Exercise objective: Line by line, repeat the material below without any deviation.
- Opening Delimiter -
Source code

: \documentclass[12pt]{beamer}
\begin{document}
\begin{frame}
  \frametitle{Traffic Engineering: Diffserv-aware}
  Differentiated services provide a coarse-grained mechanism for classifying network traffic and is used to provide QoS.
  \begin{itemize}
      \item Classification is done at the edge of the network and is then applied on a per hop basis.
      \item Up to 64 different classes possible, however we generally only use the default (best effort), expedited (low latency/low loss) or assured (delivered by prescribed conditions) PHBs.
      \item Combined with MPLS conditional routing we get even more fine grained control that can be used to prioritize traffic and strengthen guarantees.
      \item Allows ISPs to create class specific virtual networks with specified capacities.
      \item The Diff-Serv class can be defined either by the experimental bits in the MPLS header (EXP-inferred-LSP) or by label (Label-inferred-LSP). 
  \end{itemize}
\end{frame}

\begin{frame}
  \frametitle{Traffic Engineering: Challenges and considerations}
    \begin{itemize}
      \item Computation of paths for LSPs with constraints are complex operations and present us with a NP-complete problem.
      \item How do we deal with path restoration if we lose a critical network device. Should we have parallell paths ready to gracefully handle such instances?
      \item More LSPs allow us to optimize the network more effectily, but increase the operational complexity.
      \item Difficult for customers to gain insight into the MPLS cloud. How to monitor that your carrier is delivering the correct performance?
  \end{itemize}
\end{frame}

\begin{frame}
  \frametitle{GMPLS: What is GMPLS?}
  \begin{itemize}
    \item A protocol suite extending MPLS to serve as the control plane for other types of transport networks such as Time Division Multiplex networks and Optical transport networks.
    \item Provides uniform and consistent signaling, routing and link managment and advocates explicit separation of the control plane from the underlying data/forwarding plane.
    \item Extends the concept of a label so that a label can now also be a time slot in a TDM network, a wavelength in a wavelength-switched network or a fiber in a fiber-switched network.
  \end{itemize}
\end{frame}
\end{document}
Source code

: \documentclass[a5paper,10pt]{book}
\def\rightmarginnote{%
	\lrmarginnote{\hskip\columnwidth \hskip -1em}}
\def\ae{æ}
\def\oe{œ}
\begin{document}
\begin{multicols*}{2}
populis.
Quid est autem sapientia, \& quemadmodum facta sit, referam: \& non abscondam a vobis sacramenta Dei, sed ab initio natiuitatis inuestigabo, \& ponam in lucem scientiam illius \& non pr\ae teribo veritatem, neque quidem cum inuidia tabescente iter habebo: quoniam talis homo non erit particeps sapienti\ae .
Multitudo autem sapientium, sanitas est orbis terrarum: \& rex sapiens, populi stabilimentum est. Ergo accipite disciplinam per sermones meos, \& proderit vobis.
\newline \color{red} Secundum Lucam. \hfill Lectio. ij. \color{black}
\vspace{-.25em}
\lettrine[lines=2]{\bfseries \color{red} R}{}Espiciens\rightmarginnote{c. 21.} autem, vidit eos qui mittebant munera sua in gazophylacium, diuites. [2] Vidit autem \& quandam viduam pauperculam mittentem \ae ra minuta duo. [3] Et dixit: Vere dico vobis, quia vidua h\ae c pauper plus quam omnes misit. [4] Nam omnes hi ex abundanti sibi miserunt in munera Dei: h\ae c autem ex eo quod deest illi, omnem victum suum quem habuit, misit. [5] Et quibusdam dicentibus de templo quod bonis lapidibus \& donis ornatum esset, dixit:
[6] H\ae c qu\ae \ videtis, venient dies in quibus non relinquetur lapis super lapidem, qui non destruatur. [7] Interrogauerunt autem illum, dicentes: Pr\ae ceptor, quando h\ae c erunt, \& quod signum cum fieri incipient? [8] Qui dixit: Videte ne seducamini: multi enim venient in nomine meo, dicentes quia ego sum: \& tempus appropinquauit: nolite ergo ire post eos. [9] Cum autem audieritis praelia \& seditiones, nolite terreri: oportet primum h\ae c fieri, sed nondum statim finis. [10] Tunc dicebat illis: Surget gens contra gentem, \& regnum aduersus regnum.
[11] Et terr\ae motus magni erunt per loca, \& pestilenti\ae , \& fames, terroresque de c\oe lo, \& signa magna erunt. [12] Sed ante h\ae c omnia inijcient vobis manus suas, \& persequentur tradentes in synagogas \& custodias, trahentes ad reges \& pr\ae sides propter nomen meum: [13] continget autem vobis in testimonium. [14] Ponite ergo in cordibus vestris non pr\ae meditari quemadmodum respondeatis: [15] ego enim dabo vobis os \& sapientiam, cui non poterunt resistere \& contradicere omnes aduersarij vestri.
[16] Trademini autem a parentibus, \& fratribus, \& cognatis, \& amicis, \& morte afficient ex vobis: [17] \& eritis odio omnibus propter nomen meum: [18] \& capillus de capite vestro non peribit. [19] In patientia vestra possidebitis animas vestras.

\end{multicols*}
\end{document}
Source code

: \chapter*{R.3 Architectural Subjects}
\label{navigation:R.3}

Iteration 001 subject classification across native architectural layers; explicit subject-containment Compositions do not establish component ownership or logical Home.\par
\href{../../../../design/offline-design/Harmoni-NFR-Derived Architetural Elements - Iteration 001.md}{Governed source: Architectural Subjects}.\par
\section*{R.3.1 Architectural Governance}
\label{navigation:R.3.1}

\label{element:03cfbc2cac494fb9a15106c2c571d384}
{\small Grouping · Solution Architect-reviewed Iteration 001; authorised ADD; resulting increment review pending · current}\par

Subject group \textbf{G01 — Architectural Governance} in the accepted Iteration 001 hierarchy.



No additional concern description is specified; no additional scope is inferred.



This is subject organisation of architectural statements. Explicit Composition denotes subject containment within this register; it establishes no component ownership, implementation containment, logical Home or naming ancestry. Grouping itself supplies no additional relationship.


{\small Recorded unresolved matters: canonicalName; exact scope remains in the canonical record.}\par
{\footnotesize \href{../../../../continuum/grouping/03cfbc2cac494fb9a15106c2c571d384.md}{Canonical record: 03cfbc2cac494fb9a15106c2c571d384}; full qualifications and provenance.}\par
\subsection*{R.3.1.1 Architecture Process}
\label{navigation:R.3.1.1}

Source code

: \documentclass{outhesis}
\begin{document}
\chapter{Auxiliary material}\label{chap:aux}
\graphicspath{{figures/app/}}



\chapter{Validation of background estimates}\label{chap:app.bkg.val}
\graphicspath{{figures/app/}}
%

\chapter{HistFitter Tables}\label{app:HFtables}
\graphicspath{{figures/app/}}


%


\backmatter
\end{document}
- Closing Delimiter -
Exercise response:
Source code

: \documentclass[12pt]{beamer}
\begin{document}
\begin{frame}
  \frametitle{Traffic Engineering: Diffserv-aware}
  Differentiated services provide a coarse-grained mechanism for classifying network traffic and is used to provide QoS.
  \begin{itemize}
      \item Classification is done at the edge of the network and is then applied on a per hop basis.
      \item Up to 64 different classes possible, however we generally only use the default (best effort), expedited (low latency/low loss) or assured (delivered by prescribed conditions) PHBs.
      \item Combined with MPLS conditional routing we get even more fine grained control that can be used to prioritize traffic and strengthen guarantees.
      \item Allows ISPs to create class specific virtual networks with specified capacities.
      \item The Diff-Serv class can be defined either by the experimental bits in the MPLS header (EXP-inferred-LSP) or by label (Label-inferred-LSP). 
  \end{itemize}
\end{frame}

\begin{frame}
  \frametitle{Traffic Engineering: Challenges and considerations}
    \begin{itemize}
      \item Computation of paths for LSPs with constraints are complex operations and present us with a NP-complete problem.
      \item How do we deal with path restoration if we lose a critical network device. Should we have parallell paths ready to gracefully handle such instances?
      \item More LSPs allow us to optimize the network more effectily, but increase the operational complexity.
      \item Difficult for customers to gain insight into the MPLS cloud. How to monitor that your carrier is delivering the correct performance?
  \end{itemize}
\end{frame}

\begin{frame}
  \frametitle{GMPLS: What is GMPLS?}
  \begin{itemize}
    \item A protocol suite extending MPLS to serve as the control plane for other types of transport networks such as Time Division Multiplex networks and Optical transport networks.
    \item Provides uniform and consistent signaling, routing and link managment and advocates explicit separation of the control plane from the underlying data/forwarding plane.
    \item Extends the concept of a label so that a label can now also be a time slot in a TDM network, a wavelength in a wavelength-switched network or a fiber in a fiber-switched network.
  \end{itemize}
\end{frame}
\end{document}
Source code

: \documentclass[a5paper,10pt]{book}
\def\rightmarginnote{%
	\lrmarginnote{\hskip\columnwidth \hskip -1em}}
\def\ae{æ}
\def\oe{œ}
\begin{document}
\begin{multicols*}{2}
populis.
Quid est autem sapientia, \& quemadmodum facta sit, referam: \& non abscondam a vobis sacramenta Dei, sed ab initio natiuitatis inuestigabo, \& ponam in lucem scientiam illius \& non pr\ae teribo veritatem, neque quidem cum inuidia tabescente iter habebo: quoniam talis homo non erit particeps sapienti\ae .
Multitudo autem sapientium, sanitas est orbis terrarum: \& rex sapiens, populi stabilimentum est. Ergo accipite disciplinam per sermones meos, \& proderit vobis.
\newline \color{red} Secundum Lucam. \hfill Lectio. ij. \color{black}
\vspace{-.25em}
\lettrine[lines=2]{\bfseries \color{red} R}{}Espiciens\rightmarginnote{c. 21.} autem, vidit eos qui mittebant munera sua in gazophylacium, diuites. [2] Vidit autem \& quandam viduam pauperculam mittentem \ae ra minuta duo. [3] Et dixit: Vere dico vobis, quia vidua h\ae c pauper plus quam omnes misit. [4] Nam omnes hi ex abundanti sibi miserunt in munera Dei: h\ae c autem ex eo quod deest illi, omnem victum suum quem habuit, misit. [5] Et quibusdam dicentibus de templo quod bonis lapidibus \& donis ornatum esset, dixit:
[6] H\ae c qu\ae \ videtis, venient dies in quibus non relinquetur lapis super lapidem, qui non destruatur. [7] Interrogauerunt autem illum, dicentes: Pr\ae ceptor, quando h\ae c erunt, \& quod signum cum fieri incipient? [8] Qui dixit: Videte ne seducamini: multi enim venient in nomine meo, dicentes quia ego sum: \& tempus appropinquauit: nolite ergo ire post eos. [9] Cum autem audieritis praelia \& seditiones, nolite terreri: oportet primum h\ae c fieri, sed nondum statim finis. [10] Tunc dicebat illis: Surget gens contra gentem, \& regnum aduersus regnum.
[11] Et terr\ae motus magni erunt per loca, \& pestilenti\ae , \& fames, terroresque de c\oe lo, \& signa magna erunt. [12] Sed ante h\ae c omnia inijcient vobis manus suas, \& persequentur tradentes in synagogas \& custodias, trahentes ad reges \& pr\ae sides propter nomen meum: [13] continget autem vobis in testimonium. [14] Ponite ergo in cordibus vestris non pr\ae meditari quemadmodum respondeatis: [15] ego enim dabo vobis os \& sapientiam, cui non poterunt resistere \& contradicere omnes aduersarij vestri.
[16] Trademini autem a parentibus, \& fratribus, \& cognatis, \& amicis, \& morte afficient ex vobis: [17] \& eritis odio omnibus propter nomen meum: [18] \& capillus de capite vestro non peribit. [19] In patientia vestra possidebitis animas vestras.

\end{multicols*}
\end{document}
Source code

: \chapter*{R.3 Architectural Subjects}
\label{navigation:R.3}

Iteration 001 subject classification across native architectural layers; explicit subject-containment Compositions do not establish component ownership or logical Home.\par
\href{../../../../design/offline-design/Harmoni-NFR-Derived Architetural Elements - Iteration 001.md}{Governed source: Architectural Subjects}.\par
\section*{R.3.1 Architectural Governance}
\label{navigation:R.3.1}

\label{element:03cfbc2cac494fb9a15106c2c571d384}
{\small Grouping · Solution Architect-reviewed Iteration 001; authorised ADD; resulting increment review pending · current}\par

Subject group \textbf{G01 — Architectural Governance} in the accepted Iteration 001 hierarchy.



No additional concern description is specified; no additional scope is inferred.



This is subject organisation of architectural statements. Explicit Composition denotes subject containment within this register; it establishes no component ownership, implementation containment, logical Home or naming ancestry. Grouping itself supplies no additional relationship.


{\small Recorded unresolved matters: canonicalName; exact scope remains in the canonical record.}\par
{\footnotesize \href{../../../../continuum/grouping/03cfbc2cac494fb9a15106c2c571d384.md}{Canonical record: 03cfbc2cac494fb9a15106c2c571d384}; full qualifications and provenance.}\par
\subsection*{R.3.1.1 Architecture Process}
\label{navigation:R.3.1.1}

Source code

: \documentclass{outhesis}
\begin{document}
\chapter{Auxiliary material}\label{chap:aux}
\graphicspath{{figures/app/}}



\chapter{Validation of background estimates}\label{chap:app.bkg.val}
\graphicspath{{figures/app/}}
%

\chapter{HistFitter Tables}\label{app:HFtables}
\graphicspath{{figures/app/}}


%


\backmatter
\end{document}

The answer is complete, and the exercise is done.